While the book is a history of countless technological developments spanning all of human time (itself revolutionary, since most accounts of technology before his had focused on the 19th century), the heart of it is Mumford's program to create a "life-sustaining technological order" that would reorient the essential economic processes in which technology is employed from capitalism to basic communism: 

  • Conversion: turning the environment into energy.  Under capitalism, this process is inefficient; communal ownership of the means of production and agricultural fields, centralized planning, and economic regionalism could reduce the inefficiencies of market-managed, uncoordinated extraction and increase conversion.

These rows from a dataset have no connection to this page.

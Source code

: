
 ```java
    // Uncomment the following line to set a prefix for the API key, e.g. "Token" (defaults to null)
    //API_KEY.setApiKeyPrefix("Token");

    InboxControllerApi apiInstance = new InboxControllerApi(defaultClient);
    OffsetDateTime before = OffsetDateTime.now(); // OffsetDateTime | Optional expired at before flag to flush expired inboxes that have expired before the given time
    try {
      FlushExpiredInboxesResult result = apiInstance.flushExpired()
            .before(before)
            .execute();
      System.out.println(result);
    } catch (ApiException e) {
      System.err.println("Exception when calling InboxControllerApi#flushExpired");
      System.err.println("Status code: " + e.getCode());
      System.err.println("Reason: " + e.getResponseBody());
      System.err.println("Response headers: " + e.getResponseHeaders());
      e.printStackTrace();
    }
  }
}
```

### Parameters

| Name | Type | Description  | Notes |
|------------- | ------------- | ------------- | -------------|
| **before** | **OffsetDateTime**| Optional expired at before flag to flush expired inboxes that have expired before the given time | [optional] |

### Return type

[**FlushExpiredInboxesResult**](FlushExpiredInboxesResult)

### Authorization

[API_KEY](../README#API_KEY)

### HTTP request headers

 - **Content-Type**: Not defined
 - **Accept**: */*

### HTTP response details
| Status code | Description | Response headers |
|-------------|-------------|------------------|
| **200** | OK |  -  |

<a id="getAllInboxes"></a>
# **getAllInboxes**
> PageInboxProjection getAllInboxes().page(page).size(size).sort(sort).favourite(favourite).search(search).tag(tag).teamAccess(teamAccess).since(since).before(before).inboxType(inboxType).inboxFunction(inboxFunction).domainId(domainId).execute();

  • Production: manufacturing goods.  Under capitalism, increased production means increased profits, which can be reinvested in more production facilities.  Automation without respect for the worker leads to strikes and absenteeism, not to mention dehumanization.  Communal ownership and centralized planning would coordinate production so that each region only produces what it needs, and re-developing manufacturing processes so they're more interesting to humans would shift the focus from quantity to quality.  This combination would increase efficiency and reduce the average work week from 40 hours to 15-20.
  • Consumption: capitalism drives consumption by using style, fashion, and poor workmanship to manufacture wants and desires.  Mumford hates trendy clothes and thinks we should really just consume commodities (produced en masse) and a few luxuries (produced by smaller, specialized firms).  Reducing consumption would reduce production, which (again) would reduce work hours and make more time for culture.
  • Creation: This is the end goal of Mumford's balanced, centralized system of production and consumption: enough surplus leisure time from work for people to develop the humane side of society: technical inventions, art, history, science, theory, communication.  The idea here is to socialize creation so that each individual adds to the collective pool of knowledge about the world we live in, that technology can be harnessed to sustain and better life rather than increase profits, and that everyone gets to guide future development.  
Mumford's critique of technological development is thus also a critique of capitalism, and a call for a new social order that uses technology to communist/human, rather than capitalist/profit-driven, ends.